Enterprise Recon 2.10.0

Distributed Scan

This section covers the following topics:

You can use ER2 to perform a distributed scan on a Target or Target location using a group of Proxy Agents. Distributed scans allow you to:

  1. Improve scanning time by having multiple scanning processes executed in parallel.
  2. Optimize resources by distributing the scanning load across multiple Proxy Agent hosts which might otherwise have been unutilized.

Distributed scans are particularly useful for scanning Targets that have a vast number of locations, for example:

  • An Exchange Server with thousands of mailboxes.
  • A Microsoft SQL Server with hundreds of databases, with thousands of tables per database.

For more information, see Distributed Scan Requirements below.

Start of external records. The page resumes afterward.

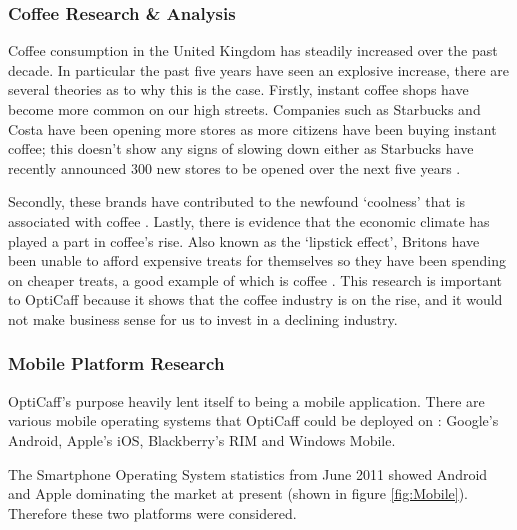 \subsubsection{Coffee Research \& Analysis}
Coffee consumption in the United Kingdom has steadily increased over the past decade. 
In particular the past five years have seen an explosive increase, there are several theories as to why this is the case.
Firstly, instant coffee shops have become more common on our high streets. 
Companies such as Starbucks and Costa have been opening more stores as more citizens have been buying instant coffee; this doesn’t show any signs of slowing down either as Starbucks have recently announced 300 new stores to be opened over the next five years \cite{starbucks}.

Secondly, these brands have contributed to the newfound ‘coolness’ that is associated with coffee \cite{popular}. 
Lastly, there is evidence that the economic climate has played a part in coffee’s rise. 
Also known as the ‘lipstick effect’, Britons have been unable to afford expensive treats for themselves so they have been spending on cheaper treats, a good example of which is coffee \cite{costa}.
This research is important to OptiCaff because it shows that the coffee industry is on the rise, and it would not make business sense for us to invest in a declining industry.

\subsubsection{Mobile Platform Research}
\label{sec:Mobile}
OptiCaff’s purpose heavily lent itself to being a mobile application. 
There are various mobile operating systems that OptiCaff could be deployed on \cite{differentOS}: Google's Android, Apple's iOS, Blackberry's RIM and Windows Mobile. 

The Smartphone Operating System statistics from June 2011 showed Android and Apple dominating the market at present (shown in figure \ref{fig:Mobile}).
Therefore these two platforms were considered.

How a Distributed Scan Works

When a distributed scan starts, the Master Server begins by collecting information about the Target(s) and the Proxy Agents in the Agent Group assigned to the scan. The Master Server uses this information to break down the Target(s) into smaller components or sub-scans, then proceeds to distribute the scan workload among the Proxy Agents that are online and available.

Each Proxy Agent then starts to execute the assigned sub-scans on the Target(s). Results for the Target(s) are progressively processed and displayed in the Web Console as each sub-scan completes. While the distributed scan is in progress, if any Proxy Agent becomes idle (after completing all assigned tasks) or is newly connected, outstanding tasks from other Proxy Agents will be dynamically reallocated to these available Agents to further improve the overall scan time.

A distributed scan schedule is marked as "Complete" only when all sub-scans distributed among all Proxy Agents have been completed.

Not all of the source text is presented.